We introduce a novel Image Quality Assessment (IQA) dataset comprising 6073 UHD-1 (4K) images, annotated at a fixed width of 3840 pixels. Contrary to existing No-Reference (NR) IQA datasets, ours focuses on highly aesthetic photos of high technical quality, filling a gap in the literature. The images, carefully curated to exclude synthetic content, are sufficiently diverse to train general NR-IQA models. Importantly, the dataset is annotated with perceptual quality ratings obtained through a crowdsourcing study. Ten expert raters, comprising photographers and graphics artists, assessed each image at least twice in multiple sessions spanning several days, resulting in 20 highly reliable ratings per image. Annotators were rigorously selected based on several metrics, including self-consistency, to ensure their reliability. The dataset includes rich metadata with user and machine-generated tags from over 5,000 categories and popularity indicators such as favorites, likes, downloads, and views. With its unique characteristics, such as its focus on high-quality images, reliable crowdsourced annotations, and high annotation resolution, our dataset opens up new opportunities for advancing perceptual image quality assessment research and developing practical NR-IQA models that apply to modern photos. Our dataset is available at https://database.mmsp-kn.de/uhd-iqa-benchmark-database.html

Paper Structure

This paper contains 20 sections, 5 figures, 3 tables.

Figures (5)

  • Figure 1: Sample images from our dataset. The authors of the images are, from left to right, top to bottom: 'Bergadder', 'Daria-Yakovleva', 'Quangpraha', 'StockSnap', 'pcdazero', and 'Free-Photos' from pixabay.com.
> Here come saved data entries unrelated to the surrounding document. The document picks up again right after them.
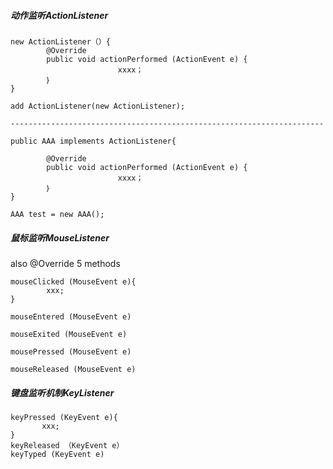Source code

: ##### 动作监听ActionListener

```
new ActionListener（）{
		@Override
		public void actionPerformed (ActionEvent e) {
						xxxx；
		｝
}

add ActionListener(new ActionListener);

----------------------------------------------------------------------

public AAA implements ActionListener{

		@Override
		public void actionPerformed (ActionEvent e) {
						xxxx；
		｝
}

AAA test = new AAA();
```

##### 鼠标监听MouseListener

also @Override 5 methods

```
mouseClicked (MouseEvent e){
		xxx;
}

mouseEntered (MouseEvent e)

mouseExited (MouseEvent e)

mousePressed (MouseEvent e)

mouseReleased (MouseEvent e)
```

##### 键盘监听机制KeyListener

```
keyPressed (KeyEvent e){
       xxx;
}
keyReleased （KeyEvent e）
keyTyped (KeyEvent e)
```

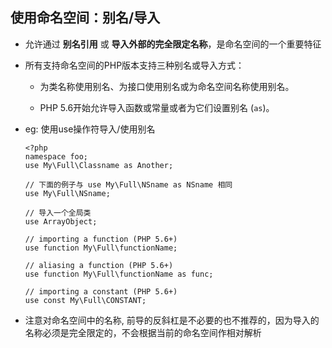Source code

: ## 使用命名空间：别名/导入
* 允许通过 **别名引用** 或 **导入外部的完全限定名称**，是命名空间的一个重要特征

* 所有支持命名空间的PHP版本支持三种别名或导入方式：
    * 为类名称使用别名、为接口使用别名或为命名空间名称使用别名。

    * PHP 5.6开始允许导入函数或常量或者为它们设置别名 (`as`)。

* eg: 使用use操作符导入/使用别名
    ```
    <?php
    namespace foo;
    use My\Full\Classname as Another;

    // 下面的例子与 use My\Full\NSname as NSname 相同
    use My\Full\NSname;

    // 导入一个全局类
    use ArrayObject;

    // importing a function (PHP 5.6+)
    use function My\Full\functionName;

    // aliasing a function (PHP 5.6+)
    use function My\Full\functionName as func;

    // importing a constant (PHP 5.6+)
    use const My\Full\CONSTANT;
    ```

* 注意对命名空间中的名称, 前导的反斜杠是不必要的也不推荐的，因为导入的名称必须是完全限定的，不会根据当前的命名空间作相对解析

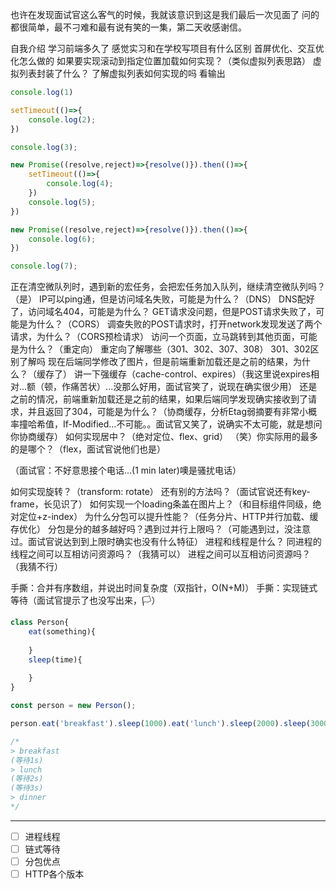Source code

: 也许在发现面试官这么客气的时候，我就该意识到这是我们最后一次见面了
问的都很简单，最不刁难和最有说有笑的一集，第二天收感谢信。

自我介绍
学习前端多久了
感觉实习和在学校写项目有什么区别
首屏优化、交互优化怎么做的
如果要实现滚动到指定位置加载如何实现？（类似虚拟列表思路）
虚拟列表封装了什么？
了解虚拟列表如何实现的吗
看输出
```js
console.log(1)

setTimeout(()=>{
	console.log(2);
})

console.log(3);

new Promise((resolve,reject)=>{resolve()}).then(()=>{
	setTimeout(()=>{
		console.log(4);
	})
	console.log(5);
})

new Promise((resolve,reject)=>{resolve()}).then(()=>{
	console.log(6);
})

console.log(7);
```
正在清空微队列时，遇到新的宏任务，会把宏任务加入队列，继续清空微队列吗？（是）
IP可以ping通，但是访问域名失败，可能是为什么？（DNS）
DNS配好了，访问域名404，可能是为什么？
GET请求没问题，但是POST请求失败了，可能是为什么？（CORS）
调查失败的POST请求时，打开network发现发送了两个请求，为什么？（CORS预检请求）
访问一个页面，立马跳转到其他页面，可能是为什么？（重定向）
重定向了解哪些（301、302、307、308）
301、302区别了解吗
现在后端同学修改了图片，但是前端重新加载还是之前的结果，为什么？（缓存了）
讲一下强缓存（cache-control、expires）（我这里说expires相对...额（顿，作痛苦状）...没那么好用，面试官笑了，说现在确实很少用）
还是之前的情况，前端重新加载还是之前的结果，如果后端同学发现确实接收到了请求，并且返回了304，可能是为什么？（协商缓存，分析Etag弱摘要有非常小概率撞哈希值，If-Modified...不可能。。面试官又笑了，说确实不太可能，就是想问你协商缓存）
如何实现居中？（绝对定位、flex、grid）
（笑）你实际用的最多的是哪个？（flex，面试官说他们也是）

（面试官：不好意思接个电话...(1 min later)噢是骚扰电话）

如何实现旋转？（transform: rotate）
还有别的方法吗？（面试官说还有key-frame，长见识了）
如何实现一个loading条盖在图片上？（和目标组件同级，绝对定位+z-index）
为什么分包可以提升性能？（任务分片、HTTP并行加载、缓存优化）
分包是分的越多越好吗？遇到过并行上限吗？（可能遇到过，没注意过。面试官说达到到上限时确实也没有什么特征）
进程和线程是什么？
同进程的线程之间可以互相访问资源吗？（我猜可以）
进程之间可以互相访问资源吗？（我猜不行）

手撕：合并有序数组，并说出时间复杂度（双指针，O(N+M)）
手撕：实现链式等待（面试官提示了也没写出来，🏳️）

```js
class Person{
	eat(something){
		
	}
	sleep(time){
		
	}
}

const person = new Person();

person.eat('breakfast').sleep(1000).eat('lunch').sleep(2000).sleep(3000).eat('dinner');

/*
> breakfast
(等待1s)
> lunch
(等待2s)
(等待3s)
> dinner
*/
```


---

- [ ] 进程线程
- [ ] 链式等待
- [ ] 分包优点
- [ ] HTTP各个版本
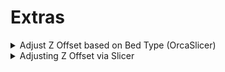 # Extras

<details>

<summary>Adjust Z Offset based on Bed Type (OrcaSlicer)</summary>

<img src="../../.gitbook/assets/bed-types.gif" alt="" data-size="original">

<img src="../../.gitbook/assets/image (9) (1).png" alt="" data-size="original">

In your Machine start G-Code modify your PRINT\_START macro to be similar to this based on your personal needs. The main one to worry about <mark style="color:green;">ADDING</mark> is `BED_TYPE="[curr_bed_type]"`

```gcode
START_PRINT EXTRUDER_TEMP=[nozzle_temperature_initial_layer] BED_TEMP=[bed_temperature_initial_layer_single] CHAMBER_TEMP=[chamber_temperature] FILAMENT_TYPE=[filament_type] BED_TYPE="[curr_bed_type]"
```

This will pass which bed type your using to use in the modified PRINT\_START macro below

<mark style="color:red;">THE FOLLOWING GOES LAST IN YOUR PRINT\_START MACRO</mark>

```gcode
{% if params.BED_TYPE == "Cool Plate" %}
  SET_GCODE_OFFSET Z_ADJUST=0.00
{% endif %}
{% if params.BED_TYPE == "Engineering Plate" %}
  SET_GCODE_OFFSET Z_ADJUST=0.00
{% endif %}
{% if params.BED_TYPE == "High Temp Plate" %}
  SET_GCODE_OFFSET Z_ADJUST=0.00
{% endif %}
{% if params.BED_TYPE == "Textured PEI Plate" %}
  SET_GCODE_OFFSET Z_ADJUST=0.00
{% endif %}
```

</details>

<details>

<summary>Adjusting Z Offset via Slicer</summary>

Finding you need additional or less z-offset on a per filament basis? Go into your slicer and find the Filament settings page. You will be able to add the custom g-code below that will run after your PRINT\_START macro giving this option!

```gcode
SET_GCODE_OFFSET Z_ADJUST=0.01
```

You could also set up duplicate filament settings and use them for different bed types to send a different offset depending on which bed your using and use that filament profile to slice!

### SuperSlicer - Per Filament

<img src="../../.gitbook/assets/image (5) (1) (1).png" alt="" data-size="original">

### OrcaSlicer - Per Filament

<img src="../../.gitbook/assets/image (6) (1) (1).png" alt="" data-size="original">

### What does it do?

It will add an modify the z-offset based on your filaments custom z-offset gcode, giving you either MORE or LESS squish based on filament settings.

<img src="../../.gitbook/assets/image (7) (1).png" alt="" data-size="original">

</details>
  • Figure 2: Resolution discrepancy of a $1024\times 768$px/0.7MP image (filled rectangle) as used in many IQA datasets vs. a $3840\times 2160$px UHD/8.3MP image (inner frame) that is common in our new dataset. The outer frame illustrates a $16320\times 12240$px/200MP image captured by recent smartphone sensors, pointing to future challenges.
  • Figure 3: Examples of synthetic images removed from the initial collection, leaving only authentic photos in the annotated dataset. The authors of the images are, from left to right: 'ColiN00B', 'stokpic', and 'jplenio' from Pixabay.com.
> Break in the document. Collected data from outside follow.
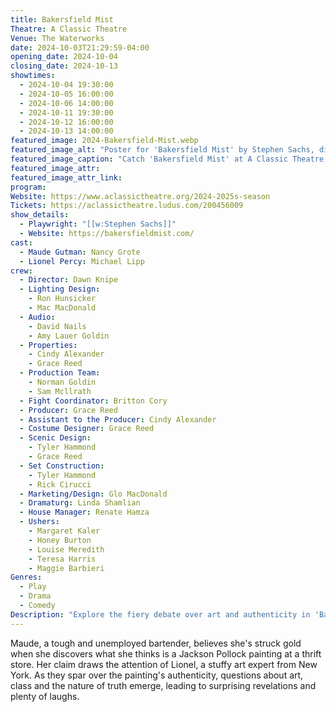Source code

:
 ```yaml
---
title: Bakersfield Mist
Theatre: A Classic Theatre
Venue: The Waterworks
date: 2024-10-03T21:29:59-04:00
opening_date: 2024-10-04
closing_date: 2024-10-13
showtimes:
  - 2024-10-04 19:30:00
  - 2024-10-05 16:00:00
  - 2024-10-06 14:00:00
  - 2024-10-11 19:30:00
  - 2024-10-12 16:00:00
  - 2024-10-13 14:00:00
featured_image: 2024-Bakersfield-Mist.webp
featured_image_alt: "Poster for 'Bakersfield Mist' by Stephen Sachs, directed by Dawn Knipe. The poster features the play's title in stylish blue script splashed with a vibrant paint splotch, set against a backdrop of an abstract art piece. This dramedy, assessing art and people's value, runs from October 4-13, 2024, at A Classic Theatre."
featured_image_caption: "Catch 'Bakersfield Mist' at A Classic Theatre, a compelling dramedy that questions the value of art and people, running from October 4-13, 2024."
featured_image_attr: 
featured_image_attr_link: 
program:
Website: https://www.aclassictheatre.org/2024-2025s-season
Tickets: https://aclassictheatre.ludus.com/200456009
show_details: 
  - Playwright: "[[w:Stephen Sachs]]"
  - Website: https://bakersfieldmist.com/
cast:
  - Maude Gutman: Nancy Grote
  - Lionel Percy: Michael Lipp
crew:
  - Director: Dawn Knipe
  - Lighting Design: 
    - Ron Hunsicker
    - Mac MacDonald
  - Audio:
    - David Nails
    - Amy Lauer Goldin
  - Properties:
    - Cindy Alexander
    - Grace Reed
  - Production Team:
    - Norman Goldin
    - Sam Mcllrath
  - Fight Coordinator: Britton Cory
  - Producer: Grace Reed
  - Assistant to the Producer: Cindy Alexander
  - Costume Designer: Grace Reed
  - Scenic Design:
    - Tyler Hammond
    - Grace Reed
  - Set Construction:
    - Tyler Hammond
    - Rick Cirucci
  - Marketing/Design: Glo MacDonald
  - Dramaturg: Linda Shamlian
  - House Manager: Renate Hamza
  - Ushers:
    - Margaret Kaler
    - Honey Burton
    - Louise Meredith
    - Teresa Harris
    - Maggie Barbieri
Genres:
  - Play
  - Drama
  - Comedy
Description: "Explore the fiery debate over art and authenticity in 'Bakersfield Mist,' a sharp-witted play where an unemployed bartender claims to have found a million-dollar masterpiece in a thrift store."
---
```

Maude, a tough and unemployed bartender, believes she's struck gold when she discovers what she thinks is a Jackson Pollock painting at a thrift store. Her claim draws the attention of Lionel, a stuffy art expert from New York. As they spar over the painting's authenticity, questions about art, class and the nature of truth emerge, leading to surprising revelations and plenty of laughs.
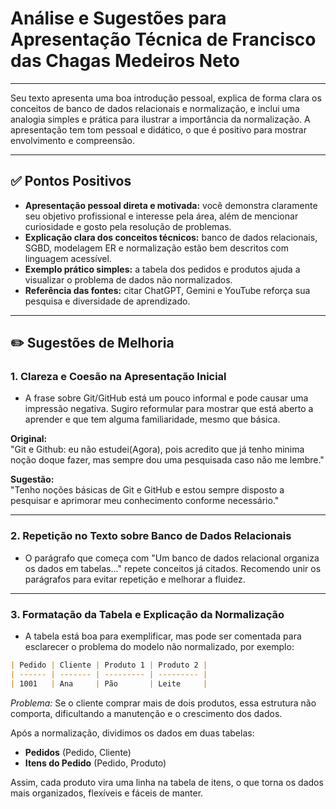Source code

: # Análise e Sugestões para Apresentação Técnica de Francisco das Chagas Medeiros Neto

---

Seu texto apresenta uma boa introdução pessoal, explica de forma clara os conceitos de banco de dados relacionais e normalização, e inclui uma analogia simples e prática para ilustrar a importância da normalização. A apresentação tem tom pessoal e didático, o que é positivo para mostrar envolvimento e compreensão.

---

## ✅ Pontos Positivos

- **Apresentação pessoal direta e motivada:** você demonstra claramente seu objetivo profissional e interesse pela área, além de mencionar curiosidade e gosto pela resolução de problemas.
- **Explicação clara dos conceitos técnicos:** banco de dados relacionais, SGBD, modelagem ER e normalização estão bem descritos com linguagem acessível.
- **Exemplo prático simples:** a tabela dos pedidos e produtos ajuda a visualizar o problema de dados não normalizados.
- **Referência das fontes:** citar ChatGPT, Gemini e YouTube reforça sua pesquisa e diversidade de aprendizado.

---

## ✏️ Sugestões de Melhoria

### 1. Clareza e Coesão na Apresentação Inicial

- A frase sobre Git/GitHub está um pouco informal e pode causar uma impressão negativa. Sugiro reformular para mostrar que está aberto a aprender e que tem alguma familiaridade, mesmo que básica.

**Original:**  
"Git e Github: eu não estudei(Agora), pois acredito que já tenho minima noção doque fazer, mas sempre dou uma pesquisada caso não me lembre."

**Sugestão:**  
"Tenho noções básicas de Git e GitHub e estou sempre disposto a pesquisar e aprimorar meu conhecimento conforme necessário."

---

### 2. Repetição no Texto sobre Banco de Dados Relacionais

- O parágrafo que começa com "Um banco de dados relacional organiza os dados em tabelas..." repete conceitos já citados. Recomendo unir os parágrafos para evitar repetição e melhorar a fluidez.

---

### 3. Formatação da Tabela e Explicação da Normalização

- A tabela está boa para exemplificar, mas pode ser comentada para esclarecer o problema do modelo não normalizado, por exemplo:

```markdown
| Pedido | Cliente | Produto 1 | Produto 2 |
| ------ | ------- | --------- | --------- |
| 1001   | Ana     | Pão       | Leite     |
```

*Problema:* Se o cliente comprar mais de dois produtos, essa estrutura não comporta, dificultando a manutenção e o crescimento dos dados.

Após a normalização, dividimos os dados em duas tabelas:

- **Pedidos** (Pedido, Cliente)  
- **Itens do Pedido** (Pedido, Produto)

Assim, cada produto vira uma linha na tabela de itens, o que torna os dados mais organizados, flexíveis e fáceis de manter.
  • Figure 4: (a): Number of images in the training, validation and test set. (b): Distribution of the MOS in each subset.
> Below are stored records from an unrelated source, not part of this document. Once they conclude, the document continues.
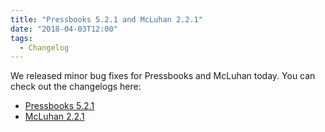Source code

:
 ```yaml
---
title: "Pressbooks 5.2.1 and McLuhan 2.2.1"
date: "2018-04-03T12:00"
tags:
  - Changelog
---
```


We released minor bug fixes for Pressbooks and McLuhan today. You can check out the
changelogs here:

- [Pressbooks 5.2.1](/docs/changelogs/pressbooks/#5-2-1)
- [McLuhan 2.2.1](/docs/changelogs/pressbooks-book/#2-2-1)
  • Figure 5: (a): Root Mean Squared Difference (RMSD) between the MOS of different sized groups of participants on the test and validation sets. (b): SRCC between MOS of groups. The error bars show $\pm$1 standard deviation of the performance metrics, and the dots represent the averages. 200 samples of pairs of groups of non-overlapping participants were randomly drawn to compute the statistics.